## [Prompt]
Every entry below should be restated word for word, except for its images.

## [Data for review]
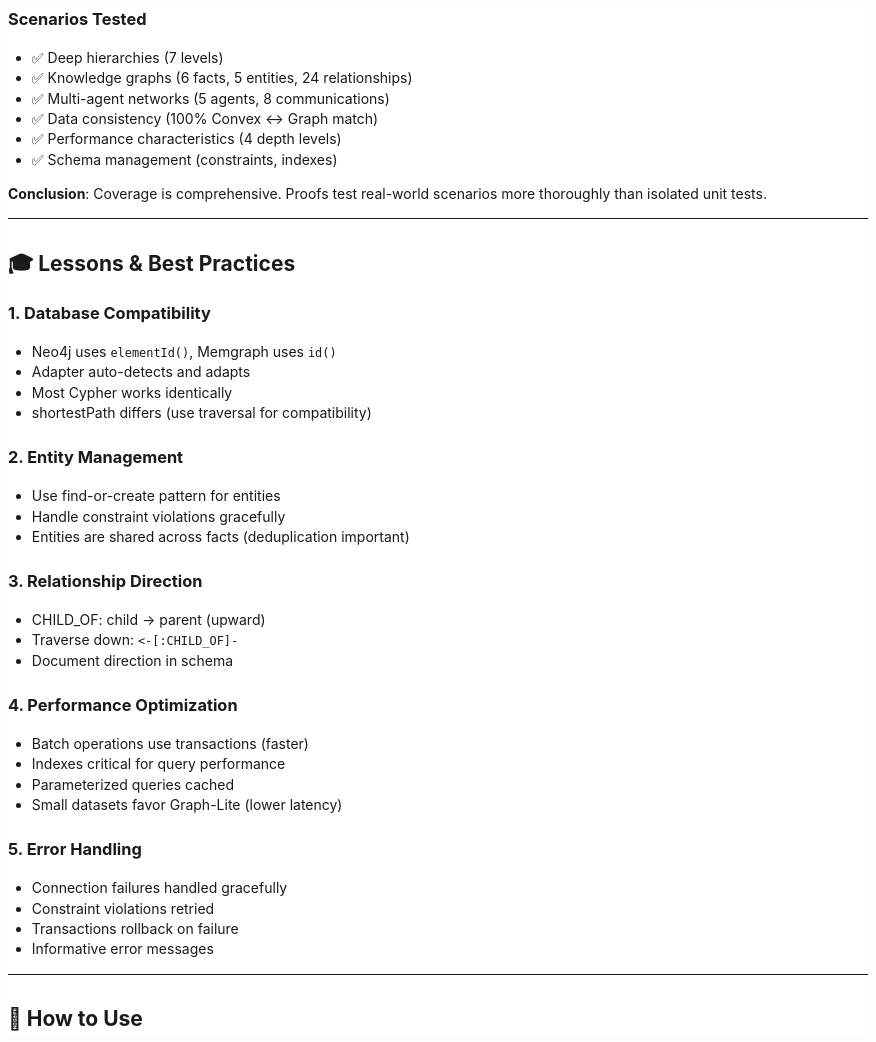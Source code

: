 ### Scenarios Tested

- ✅ Deep hierarchies (7 levels)
- ✅ Knowledge graphs (6 facts, 5 entities, 24 relationships)
- ✅ Multi-agent networks (5 agents, 8 communications)
- ✅ Data consistency (100% Convex ↔ Graph match)
- ✅ Performance characteristics (4 depth levels)
- ✅ Schema management (constraints, indexes)

**Conclusion**: Coverage is comprehensive. Proofs test real-world scenarios more thoroughly than isolated unit tests.

---

## 🎓 Lessons & Best Practices

### 1. Database Compatibility

- Neo4j uses `elementId()`, Memgraph uses `id()`
- Adapter auto-detects and adapts
- Most Cypher works identically
- shortestPath differs (use traversal for compatibility)

### 2. Entity Management

- Use find-or-create pattern for entities
- Handle constraint violations gracefully
- Entities are shared across facts (deduplication important)

### 3. Relationship Direction

- CHILD_OF: child → parent (upward)
- Traverse down: `<-[:CHILD_OF]-`
- Document direction in schema

### 4. Performance Optimization

- Batch operations use transactions (faster)
- Indexes critical for query performance
- Parameterized queries cached
- Small datasets favor Graph-Lite (lower latency)

### 5. Error Handling

- Connection failures handled gracefully
- Constraint violations retried
- Transactions rollback on failure
- Informative error messages

---

## 🔧 How to Use
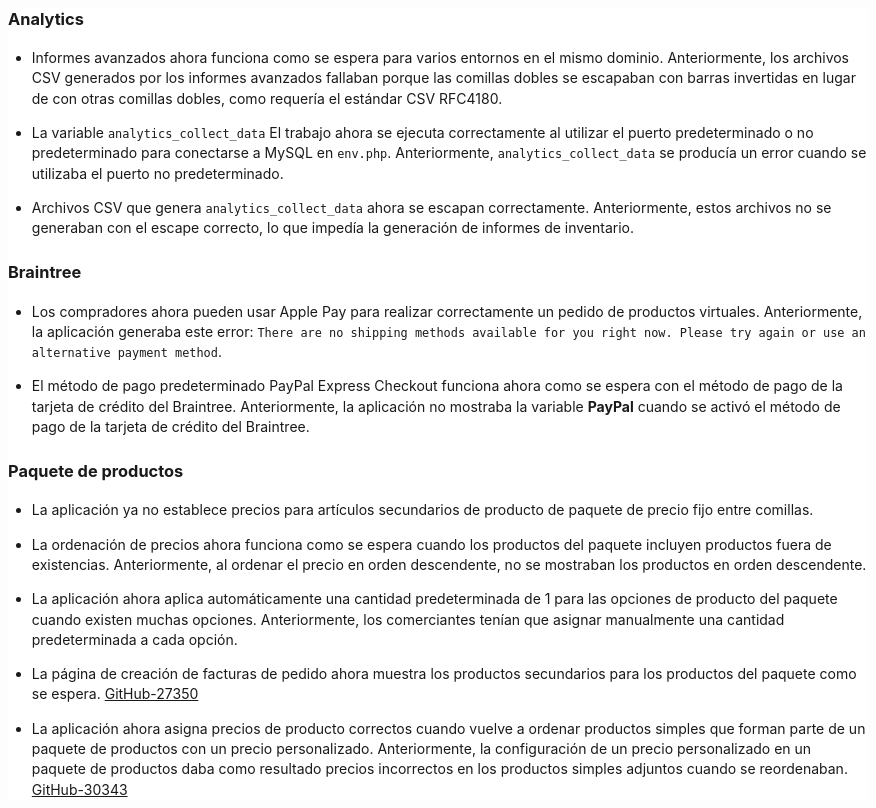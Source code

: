 ### Analytics



* Informes avanzados ahora funciona como se espera para varios entornos en el mismo dominio. Anteriormente, los archivos CSV generados por los informes avanzados fallaban porque las comillas dobles se escapaban con barras invertidas en lugar de con otras comillas dobles, como requería el estándar CSV RFC4180.



* La variable `analytics_collect_data` El trabajo ahora se ejecuta correctamente al utilizar el puerto predeterminado o no predeterminado para conectarse a MySQL en `env.php`. Anteriormente, `analytics_collect_data` se producía un error cuando se utilizaba el puerto no predeterminado.



* Archivos CSV que genera `analytics_collect_data` ahora se escapan correctamente. Anteriormente, estos archivos no se generaban con el escape correcto, lo que impedía la generación de informes de inventario.

### Braintree

* Los compradores ahora pueden usar Apple Pay para realizar correctamente un pedido de productos virtuales. Anteriormente, la aplicación generaba este error:  `There are no shipping methods available for you right now. Please try again or use an alternative payment method`.

* El método de pago predeterminado PayPal Express Checkout funciona ahora como se espera con el método de pago de la tarjeta de crédito del Braintree. Anteriormente, la aplicación no mostraba la variable **PayPal** cuando se activó el método de pago de la tarjeta de crédito del Braintree.

### Paquete de productos



* La aplicación ya no establece precios para artículos secundarios de producto de paquete de precio fijo entre comillas.



* La ordenación de precios ahora funciona como se espera cuando los productos del paquete incluyen productos fuera de existencias. Anteriormente, al ordenar el precio en orden descendente, no se mostraban los productos en orden descendente.



* La aplicación ahora aplica automáticamente una cantidad predeterminada de 1 para las opciones de producto del paquete cuando existen muchas opciones. Anteriormente, los comerciantes tenían que asignar manualmente una cantidad predeterminada a cada opción.



* La página de creación de facturas de pedido ahora muestra los productos secundarios para los productos del paquete como se espera. [GitHub-27350](https://github.com/magento/magento2/issues/27350)



* La aplicación ahora asigna precios de producto correctos cuando vuelve a ordenar productos simples que forman parte de un paquete de productos con un precio personalizado. Anteriormente, la configuración de un precio personalizado en un paquete de productos daba como resultado precios incorrectos en los productos simples adjuntos cuando se reordenaban. [GitHub-30343](https://github.com/magento/magento2/issues/30343)
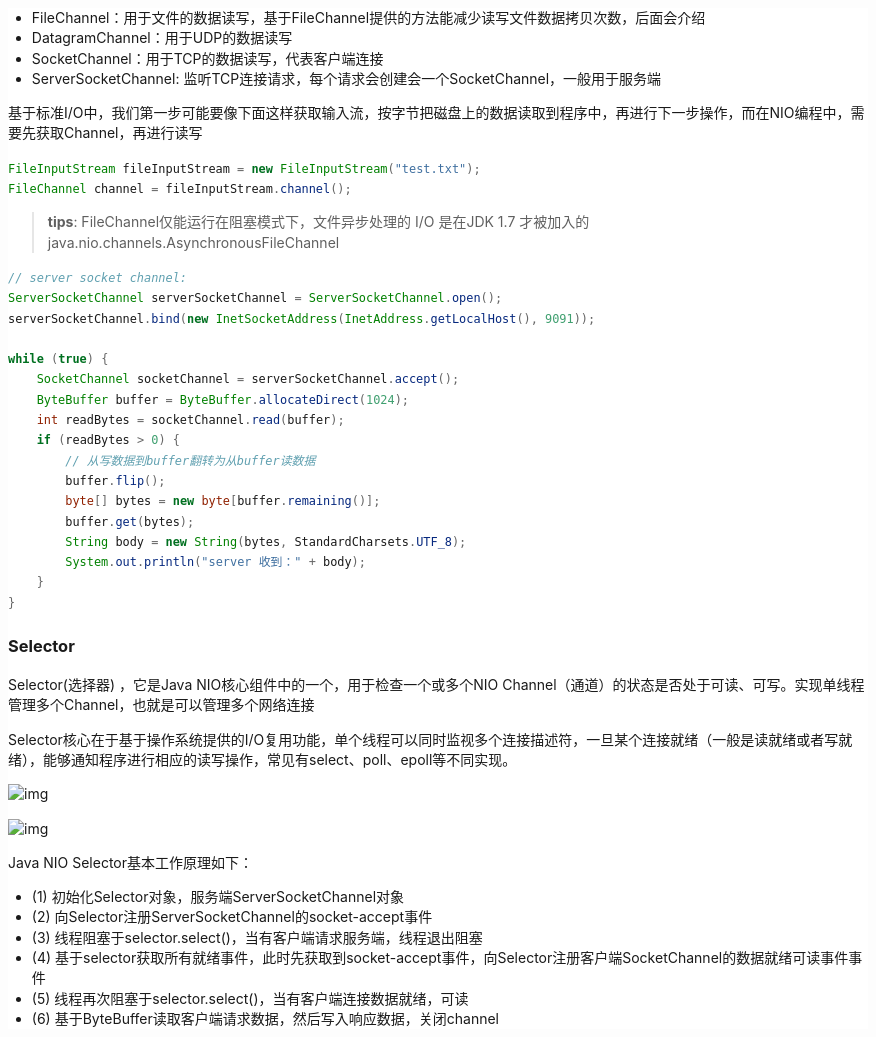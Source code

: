 - FileChannel：用于文件的数据读写，基于FileChannel提供的方法能减少读写文件数据拷贝次数，后面会介绍
- DatagramChannel：用于UDP的数据读写
- SocketChannel：用于TCP的数据读写，代表客户端连接
- ServerSocketChannel: 监听TCP连接请求，每个请求会创建会一个SocketChannel，一般用于服务端

基于标准I/O中，我们第一步可能要像下面这样获取输入流，按字节把磁盘上的数据读取到程序中，再进行下一步操作，而在NIO编程中，需要先获取Channel，再进行读写

```java
FileInputStream fileInputStream = new FileInputStream("test.txt");
FileChannel channel = fileInputStream.channel();
```

> **tips**: FileChannel仅能运行在阻塞模式下，文件异步处理的 I/O 是在JDK 1.7 才被加入的 java.nio.channels.AsynchronousFileChannel

```java
// server socket channel:
ServerSocketChannel serverSocketChannel = ServerSocketChannel.open();
serverSocketChannel.bind(new InetSocketAddress(InetAddress.getLocalHost(), 9091));

while (true) {
	SocketChannel socketChannel = serverSocketChannel.accept();
	ByteBuffer buffer = ByteBuffer.allocateDirect(1024);
	int readBytes = socketChannel.read(buffer);
	if (readBytes > 0) {
		// 从写数据到buffer翻转为从buffer读数据
		buffer.flip();
		byte[] bytes = new byte[buffer.remaining()];
		buffer.get(bytes);
		String body = new String(bytes, StandardCharsets.UTF_8);
		System.out.println("server 收到：" + body);
	}
}
```

### Selector

Selector(选择器) ，它是Java NIO核心组件中的一个，用于检查一个或多个NIO Channel（通道）的状态是否处于可读、可写。实现单线程管理多个Channel，也就是可以管理多个网络连接

Selector核心在于基于操作系统提供的I/O复用功能，单个线程可以同时监视多个连接描述符，一旦某个连接就绪（一般是读就绪或者写就绪），能够通知程序进行相应的读写操作，常见有select、poll、epoll等不同实现。

![img](https://520li.oss-cn-hangzhou.aliyuncs.com/img/20200525173930)

![img](https://520li.oss-cn-hangzhou.aliyuncs.com/img/20200525173947)

Java NIO Selector基本工作原理如下：

- (1) 初始化Selector对象，服务端ServerSocketChannel对象
- (2) 向Selector注册ServerSocketChannel的socket-accept事件
- (3) 线程阻塞于selector.select()，当有客户端请求服务端，线程退出阻塞
- (4) 基于selector获取所有就绪事件，此时先获取到socket-accept事件，向Selector注册客户端SocketChannel的数据就绪可读事件事件
- (5) 线程再次阻塞于selector.select()，当有客户端连接数据就绪，可读
- (6) 基于ByteBuffer读取客户端请求数据，然后写入响应数据，关闭channel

## [Written response]
Source code

: ### Scenarios Tested

- ✅ Deep hierarchies (7 levels)
- ✅ Knowledge graphs (6 facts, 5 entities, 24 relationships)
- ✅ Multi-agent networks (5 agents, 8 communications)
- ✅ Data consistency (100% Convex ↔ Graph match)
- ✅ Performance characteristics (4 depth levels)
- ✅ Schema management (constraints, indexes)

**Conclusion**: Coverage is comprehensive. Proofs test real-world scenarios more thoroughly than isolated unit tests.

---

## 🎓 Lessons & Best Practices

### 1. Database Compatibility

- Neo4j uses `elementId()`, Memgraph uses `id()`
- Adapter auto-detects and adapts
- Most Cypher works identically
- shortestPath differs (use traversal for compatibility)

### 2. Entity Management

- Use find-or-create pattern for entities
- Handle constraint violations gracefully
- Entities are shared across facts (deduplication important)

### 3. Relationship Direction

- CHILD_OF: child → parent (upward)
- Traverse down: `<-[:CHILD_OF]-`
- Document direction in schema

### 4. Performance Optimization

- Batch operations use transactions (faster)
- Indexes critical for query performance
- Parameterized queries cached
- Small datasets favor Graph-Lite (lower latency)

### 5. Error Handling

- Connection failures handled gracefully
- Constraint violations retried
- Transactions rollback on failure
- Informative error messages

---

## 🔧 How to Use
Source code

: ### Analytics



* Informes avanzados ahora funciona como se espera para varios entornos en el mismo dominio. Anteriormente, los archivos CSV generados por los informes avanzados fallaban porque las comillas dobles se escapaban con barras invertidas en lugar de con otras comillas dobles, como requería el estándar CSV RFC4180.



* La variable `analytics_collect_data` El trabajo ahora se ejecuta correctamente al utilizar el puerto predeterminado o no predeterminado para conectarse a MySQL en `env.php`. Anteriormente, `analytics_collect_data` se producía un error cuando se utilizaba el puerto no predeterminado.



* Archivos CSV que genera `analytics_collect_data` ahora se escapan correctamente. Anteriormente, estos archivos no se generaban con el escape correcto, lo que impedía la generación de informes de inventario.

### Braintree

* Los compradores ahora pueden usar Apple Pay para realizar correctamente un pedido de productos virtuales. Anteriormente, la aplicación generaba este error:  `There are no shipping methods available for you right now. Please try again or use an alternative payment method`.

* El método de pago predeterminado PayPal Express Checkout funciona ahora como se espera con el método de pago de la tarjeta de crédito del Braintree. Anteriormente, la aplicación no mostraba la variable **PayPal** cuando se activó el método de pago de la tarjeta de crédito del Braintree.

### Paquete de productos



* La aplicación ya no establece precios para artículos secundarios de producto de paquete de precio fijo entre comillas.



* La ordenación de precios ahora funciona como se espera cuando los productos del paquete incluyen productos fuera de existencias. Anteriormente, al ordenar el precio en orden descendente, no se mostraban los productos en orden descendente.



* La aplicación ahora aplica automáticamente una cantidad predeterminada de 1 para las opciones de producto del paquete cuando existen muchas opciones. Anteriormente, los comerciantes tenían que asignar manualmente una cantidad predeterminada a cada opción.



* La página de creación de facturas de pedido ahora muestra los productos secundarios para los productos del paquete como se espera. [GitHub-27350](https://github.com/magento/magento2/issues/27350)



* La aplicación ahora asigna precios de producto correctos cuando vuelve a ordenar productos simples que forman parte de un paquete de productos con un precio personalizado. Anteriormente, la configuración de un precio personalizado en un paquete de productos daba como resultado precios incorrectos en los productos simples adjuntos cuando se reordenaban. [GitHub-30343](https://github.com/magento/magento2/issues/30343)
Source code

: - FileChannel：用于文件的数据读写，基于FileChannel提供的方法能减少读写文件数据拷贝次数，后面会介绍
- DatagramChannel：用于UDP的数据读写
- SocketChannel：用于TCP的数据读写，代表客户端连接
- ServerSocketChannel: 监听TCP连接请求，每个请求会创建会一个SocketChannel，一般用于服务端

基于标准I/O中，我们第一步可能要像下面这样获取输入流，按字节把磁盘上的数据读取到程序中，再进行下一步操作，而在NIO编程中，需要先获取Channel，再进行读写

```java
FileInputStream fileInputStream = new FileInputStream("test.txt");
FileChannel channel = fileInputStream.channel();
```

> **tips**: FileChannel仅能运行在阻塞模式下，文件异步处理的 I/O 是在JDK 1.7 才被加入的 java.nio.channels.AsynchronousFileChannel

```java
// server socket channel:
ServerSocketChannel serverSocketChannel = ServerSocketChannel.open();
serverSocketChannel.bind(new InetSocketAddress(InetAddress.getLocalHost(), 9091));

while (true) {
	SocketChannel socketChannel = serverSocketChannel.accept();
	ByteBuffer buffer = ByteBuffer.allocateDirect(1024);
	int readBytes = socketChannel.read(buffer);
	if (readBytes > 0) {
		// 从写数据到buffer翻转为从buffer读数据
		buffer.flip();
		byte[] bytes = new byte[buffer.remaining()];
		buffer.get(bytes);
		String body = new String(bytes, StandardCharsets.UTF_8);
		System.out.println("server 收到：" + body);
	}
}
```

### Selector

Selector(选择器) ，它是Java NIO核心组件中的一个，用于检查一个或多个NIO Channel（通道）的状态是否处于可读、可写。实现单线程管理多个Channel，也就是可以管理多个网络连接

Selector核心在于基于操作系统提供的I/O复用功能，单个线程可以同时监视多个连接描述符，一旦某个连接就绪（一般是读就绪或者写就绪），能够通知程序进行相应的读写操作，常见有select、poll、epoll等不同实现。

![img](https://520li.oss-cn-hangzhou.aliyuncs.com/img/20200525173930)

![img](https://520li.oss-cn-hangzhou.aliyuncs.com/img/20200525173947)

Java NIO Selector基本工作原理如下：

- (1) 初始化Selector对象，服务端ServerSocketChannel对象
- (2) 向Selector注册ServerSocketChannel的socket-accept事件
- (3) 线程阻塞于selector.select()，当有客户端请求服务端，线程退出阻塞
- (4) 基于selector获取所有就绪事件，此时先获取到socket-accept事件，向Selector注册客户端SocketChannel的数据就绪可读事件事件
- (5) 线程再次阻塞于selector.select()，当有客户端连接数据就绪，可读
- (6) 基于ByteBuffer读取客户端请求数据，然后写入响应数据，关闭channel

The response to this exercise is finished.